DATA SUPPLIED Block Start

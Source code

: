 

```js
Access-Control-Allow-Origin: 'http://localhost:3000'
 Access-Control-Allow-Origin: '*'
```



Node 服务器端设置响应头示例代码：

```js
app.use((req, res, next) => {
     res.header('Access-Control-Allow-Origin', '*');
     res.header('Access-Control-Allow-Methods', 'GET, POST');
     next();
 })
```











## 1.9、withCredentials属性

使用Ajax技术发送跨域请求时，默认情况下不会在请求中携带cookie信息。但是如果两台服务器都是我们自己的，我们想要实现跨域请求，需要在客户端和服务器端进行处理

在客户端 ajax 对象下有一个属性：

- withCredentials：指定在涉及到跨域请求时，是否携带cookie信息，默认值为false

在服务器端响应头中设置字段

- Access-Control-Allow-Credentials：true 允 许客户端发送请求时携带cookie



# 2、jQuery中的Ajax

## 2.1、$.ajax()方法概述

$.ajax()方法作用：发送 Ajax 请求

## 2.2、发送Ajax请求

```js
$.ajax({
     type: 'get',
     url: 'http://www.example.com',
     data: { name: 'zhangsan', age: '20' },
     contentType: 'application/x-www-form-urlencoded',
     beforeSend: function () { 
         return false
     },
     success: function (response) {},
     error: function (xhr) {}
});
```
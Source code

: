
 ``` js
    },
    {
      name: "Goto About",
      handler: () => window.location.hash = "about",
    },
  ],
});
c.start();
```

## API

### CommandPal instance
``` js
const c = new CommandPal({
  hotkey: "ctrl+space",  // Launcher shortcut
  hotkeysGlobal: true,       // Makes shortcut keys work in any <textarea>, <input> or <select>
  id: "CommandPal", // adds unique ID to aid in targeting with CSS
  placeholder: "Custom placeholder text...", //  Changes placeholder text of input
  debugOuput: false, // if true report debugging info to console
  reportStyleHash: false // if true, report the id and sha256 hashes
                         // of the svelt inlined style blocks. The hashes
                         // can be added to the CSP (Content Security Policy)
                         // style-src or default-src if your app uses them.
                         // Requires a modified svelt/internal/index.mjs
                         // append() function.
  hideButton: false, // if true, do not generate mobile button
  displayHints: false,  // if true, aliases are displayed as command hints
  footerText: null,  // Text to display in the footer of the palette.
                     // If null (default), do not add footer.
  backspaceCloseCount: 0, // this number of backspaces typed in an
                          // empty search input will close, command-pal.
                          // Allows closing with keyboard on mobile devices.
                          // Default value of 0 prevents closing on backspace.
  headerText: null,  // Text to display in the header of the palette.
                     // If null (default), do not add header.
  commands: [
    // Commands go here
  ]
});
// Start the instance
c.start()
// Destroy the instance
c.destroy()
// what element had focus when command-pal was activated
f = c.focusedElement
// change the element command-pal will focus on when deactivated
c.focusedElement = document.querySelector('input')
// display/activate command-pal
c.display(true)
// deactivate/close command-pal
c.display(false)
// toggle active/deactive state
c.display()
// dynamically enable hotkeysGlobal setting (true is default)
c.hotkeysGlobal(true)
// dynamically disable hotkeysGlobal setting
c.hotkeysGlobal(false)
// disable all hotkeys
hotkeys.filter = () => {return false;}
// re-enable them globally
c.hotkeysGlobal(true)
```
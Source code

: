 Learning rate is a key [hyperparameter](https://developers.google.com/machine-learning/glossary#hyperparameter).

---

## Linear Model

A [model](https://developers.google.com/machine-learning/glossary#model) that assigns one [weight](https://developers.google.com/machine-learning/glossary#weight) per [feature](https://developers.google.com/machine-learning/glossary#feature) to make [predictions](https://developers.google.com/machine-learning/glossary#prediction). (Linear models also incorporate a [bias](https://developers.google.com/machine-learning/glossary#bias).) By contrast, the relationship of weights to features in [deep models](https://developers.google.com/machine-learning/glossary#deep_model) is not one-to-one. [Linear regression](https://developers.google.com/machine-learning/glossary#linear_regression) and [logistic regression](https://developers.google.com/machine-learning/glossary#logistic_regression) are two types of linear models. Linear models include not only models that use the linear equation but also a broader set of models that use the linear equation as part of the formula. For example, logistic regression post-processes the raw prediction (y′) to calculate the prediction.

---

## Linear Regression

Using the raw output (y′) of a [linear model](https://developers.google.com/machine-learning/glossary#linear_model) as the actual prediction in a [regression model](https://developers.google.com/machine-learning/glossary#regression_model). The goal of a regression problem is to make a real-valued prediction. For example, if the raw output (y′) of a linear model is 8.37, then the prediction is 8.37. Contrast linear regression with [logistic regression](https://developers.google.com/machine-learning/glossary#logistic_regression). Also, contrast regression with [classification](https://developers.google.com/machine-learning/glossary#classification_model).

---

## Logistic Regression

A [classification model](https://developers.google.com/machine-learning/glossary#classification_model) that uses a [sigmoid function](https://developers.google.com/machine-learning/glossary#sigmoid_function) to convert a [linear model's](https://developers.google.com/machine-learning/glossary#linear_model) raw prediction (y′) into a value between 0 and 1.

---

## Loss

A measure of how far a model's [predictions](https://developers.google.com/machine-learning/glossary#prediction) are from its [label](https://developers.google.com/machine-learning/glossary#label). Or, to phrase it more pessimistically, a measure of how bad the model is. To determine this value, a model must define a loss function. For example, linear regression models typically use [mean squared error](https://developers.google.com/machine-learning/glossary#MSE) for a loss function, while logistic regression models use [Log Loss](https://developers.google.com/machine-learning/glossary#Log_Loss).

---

DATA SUPPLIED Block End

— WORK REQUEST —
Output the first line of the entries above and every line after it, exactly as written, ending with the line that contains "## 2.1、$.ajax()方法概述".

— THE ANSWER —
Source code

: 

```js
Access-Control-Allow-Origin: 'http://localhost:3000'
 Access-Control-Allow-Origin: '*'
```



Node 服务器端设置响应头示例代码：

```js
app.use((req, res, next) => {
     res.header('Access-Control-Allow-Origin', '*');
     res.header('Access-Control-Allow-Methods', 'GET, POST');
     next();
 })
```











## 1.9、withCredentials属性

使用Ajax技术发送跨域请求时，默认情况下不会在请求中携带cookie信息。但是如果两台服务器都是我们自己的，我们想要实现跨域请求，需要在客户端和服务器端进行处理

在客户端 ajax 对象下有一个属性：

- withCredentials：指定在涉及到跨域请求时，是否携带cookie信息，默认值为false

在服务器端响应头中设置字段

- Access-Control-Allow-Credentials：true 允 许客户端发送请求时携带cookie



# 2、jQuery中的Ajax

## 2.1、$.ajax()方法概述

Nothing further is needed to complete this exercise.